(Assignment):
Pictures stay out. All the rest of the records must be repeated exactly.

(Extracted entries):
····················

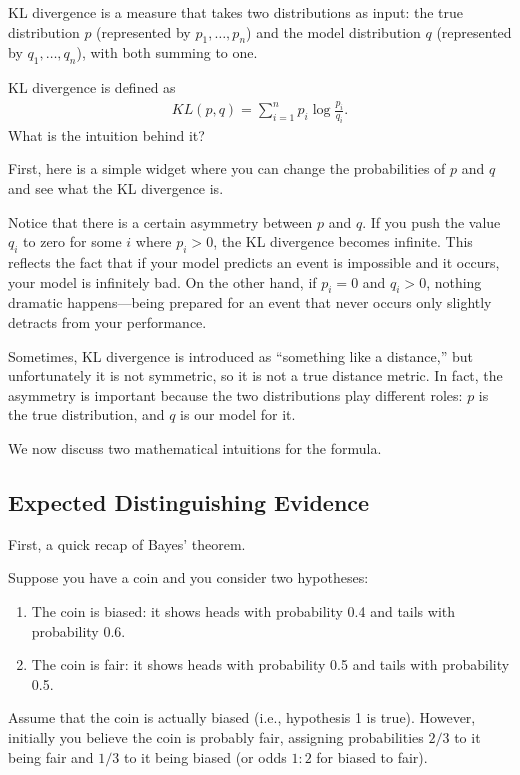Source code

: \documentclass{article}
\begin{document}

KL divergence is a measure that takes two distributions as input: the true distribution \(p\) (represented by \(p_1, \dots, p_n\)) and the model distribution \(q\) (represented by \(q_1, \dots, q_n\)), with both summing to one.

KL divergence is defined as
\begin{align}
    \label{eq:kl_definition}
    KL(p, q) = \sum_{i = 1}^n p_i \log \frac{p_i}{q_i}.
\end{align}
What is the intuition behind it?

First, here is a simple widget where you can change the probabilities of \(p\) and \(q\) and see what the KL divergence is.

Notice that there is a certain asymmetry between \(p\) and \(q\). If you push the value \(q_i\) to zero for some \(i\) where \(p_i > 0\), the KL divergence becomes infinite. This reflects the fact that if your model predicts an event is impossible and it occurs, your model is infinitely bad. On the other hand, if \(p_i=0\) and \(q_i>0\), nothing dramatic happens—being prepared for an event that never occurs only slightly detracts from your performance.

Sometimes, KL divergence is introduced as ``something like a distance,'' but unfortunately it is not symmetric, so it is not a true distance metric. In fact, the asymmetry is important because the two distributions play different roles: \(p\) is the true distribution, and \(q\) is our model for it.

We now discuss two mathematical intuitions for the formula.

\subsection{Expected Distinguishing Evidence}

First, a quick recap of Bayes' theorem.

Suppose you have a coin and you consider two hypotheses:
\begin{enumerate}
    \item The coin is biased: it shows heads with probability 0.4 and tails with probability 0.6.
    \item The coin is fair: it shows heads with probability 0.5 and tails with probability 0.5.
\end{enumerate}
Assume that the coin is actually biased (i.e., hypothesis 1 is true). However, initially you believe the coin is probably fair, assigning probabilities \(2/3\) to it being fair and \(1/3\) to it being biased (or odds \(1:2\) for biased to fair).
\end{document}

····················

(Exercise answer):
Source code

: \documentclass{article}
\begin{document}

KL divergence is a measure that takes two distributions as input: the true distribution \(p\) (represented by \(p_1, \dots, p_n\)) and the model distribution \(q\) (represented by \(q_1, \dots, q_n\)), with both summing to one.

KL divergence is defined as
\begin{align}
    \label{eq:kl_definition}
    KL(p, q) = \sum_{i = 1}^n p_i \log \frac{p_i}{q_i}.
\end{align}
What is the intuition behind it?

First, here is a simple widget where you can change the probabilities of \(p\) and \(q\) and see what the KL divergence is.

Notice that there is a certain asymmetry between \(p\) and \(q\). If you push the value \(q_i\) to zero for some \(i\) where \(p_i > 0\), the KL divergence becomes infinite. This reflects the fact that if your model predicts an event is impossible and it occurs, your model is infinitely bad. On the other hand, if \(p_i=0\) and \(q_i>0\), nothing dramatic happens—being prepared for an event that never occurs only slightly detracts from your performance.

Sometimes, KL divergence is introduced as ``something like a distance,'' but unfortunately it is not symmetric, so it is not a true distance metric. In fact, the asymmetry is important because the two distributions play different roles: \(p\) is the true distribution, and \(q\) is our model for it.

We now discuss two mathematical intuitions for the formula.

\subsection{Expected Distinguishing Evidence}

First, a quick recap of Bayes' theorem.

Suppose you have a coin and you consider two hypotheses:
\begin{enumerate}
    \item The coin is biased: it shows heads with probability 0.4 and tails with probability 0.6.
    \item The coin is fair: it shows heads with probability 0.5 and tails with probability 0.5.
\end{enumerate}
Assume that the coin is actually biased (i.e., hypothesis 1 is true). However, initially you believe the coin is probably fair, assigning probabilities \(2/3\) to it being fair and \(1/3\) to it being biased (or odds \(1:2\) for biased to fair).
\end{document}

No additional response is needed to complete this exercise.